Öyle zamanlar olur ki, dertler başlar...
Yüreğinizi sizden alır götürür bir denizin kenarına.
Fırtınaya tutulmuş bir geminin içindeymişsiniz gibi yaşamaktan yorgun düşersiniz.
Yollara düşersiniz kendinizden habersiz.
Şairin;
“Rüzgarı alıp çıkıyorum
ev senin
pencere senin
ceket senin” dediği günleriniz başlar...
*
Öyle zamanlar olur ki, aşk başlar.
Yüreğiniz yangın yerine döner, gözler körleşir.
Perdeler iner etrafınızdaki her şeye...
Zarif bir bedene yüklediklerinizle hayal âleminde dolaşırsınız.
Ve sonra bir dağın zirvesinden aşağı düşersiniz...

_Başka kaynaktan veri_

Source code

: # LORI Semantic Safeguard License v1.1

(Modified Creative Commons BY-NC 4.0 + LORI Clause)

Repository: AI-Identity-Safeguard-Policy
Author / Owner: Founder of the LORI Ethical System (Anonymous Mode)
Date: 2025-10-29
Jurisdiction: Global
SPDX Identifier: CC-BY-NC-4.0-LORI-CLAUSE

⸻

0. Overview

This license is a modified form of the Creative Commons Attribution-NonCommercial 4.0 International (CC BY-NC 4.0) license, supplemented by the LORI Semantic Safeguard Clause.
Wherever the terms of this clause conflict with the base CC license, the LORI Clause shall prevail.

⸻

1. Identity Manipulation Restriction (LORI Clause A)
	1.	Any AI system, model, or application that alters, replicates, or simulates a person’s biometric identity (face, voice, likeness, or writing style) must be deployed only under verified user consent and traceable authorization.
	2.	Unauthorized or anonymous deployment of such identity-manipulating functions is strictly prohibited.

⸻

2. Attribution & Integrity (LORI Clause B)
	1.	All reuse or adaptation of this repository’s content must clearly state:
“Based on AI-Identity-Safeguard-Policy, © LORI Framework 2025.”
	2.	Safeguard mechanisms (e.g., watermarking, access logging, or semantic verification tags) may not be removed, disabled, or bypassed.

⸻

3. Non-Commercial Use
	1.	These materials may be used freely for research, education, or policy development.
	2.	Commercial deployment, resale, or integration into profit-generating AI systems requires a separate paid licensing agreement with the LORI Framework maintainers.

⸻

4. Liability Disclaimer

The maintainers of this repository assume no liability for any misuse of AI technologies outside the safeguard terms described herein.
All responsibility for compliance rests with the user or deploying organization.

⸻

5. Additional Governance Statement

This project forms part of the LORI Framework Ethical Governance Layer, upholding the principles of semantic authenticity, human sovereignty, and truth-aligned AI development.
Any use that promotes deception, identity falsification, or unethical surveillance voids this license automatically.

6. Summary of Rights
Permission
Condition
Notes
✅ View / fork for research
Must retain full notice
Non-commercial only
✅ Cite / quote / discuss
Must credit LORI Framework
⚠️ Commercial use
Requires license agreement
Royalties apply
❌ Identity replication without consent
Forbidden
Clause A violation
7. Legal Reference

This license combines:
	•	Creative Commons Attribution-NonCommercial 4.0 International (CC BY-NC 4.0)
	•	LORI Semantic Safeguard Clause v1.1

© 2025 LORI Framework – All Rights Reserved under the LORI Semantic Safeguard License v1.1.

Yalnızlık günleriniz başlar.
Güven alır başını gider uzayıp giden bir tren gibi.
Saatleriniz durmuştur sanki, her harf, her rakam bir şeyler hatırlatır deliren yüreğinize.
Ve kentin ortasında ne ihanetlere gebe bırakıldığınız günler düşer aklınıza.
Dostlukların yalan yüzüyle tanışırsınız...
Mark Twain’in “Aynı yolu beraber yürüdüğümüzü sandığımız insanlar, aslında bize sadece gidecekleri yere kadar eşlik ediyor” dediği gerçekle yüzleşiyorsunuz...
*
Ve yüreğinizde kör bir kurşun ıslık çalar durur...
İsyan başlar kumdan, tozdan ve çiçekten.
Öyle zamanlar olur ki, neşeli günleriniz başlar.
Kimse bir şey olmamış, yaşanmamış gibi davranır.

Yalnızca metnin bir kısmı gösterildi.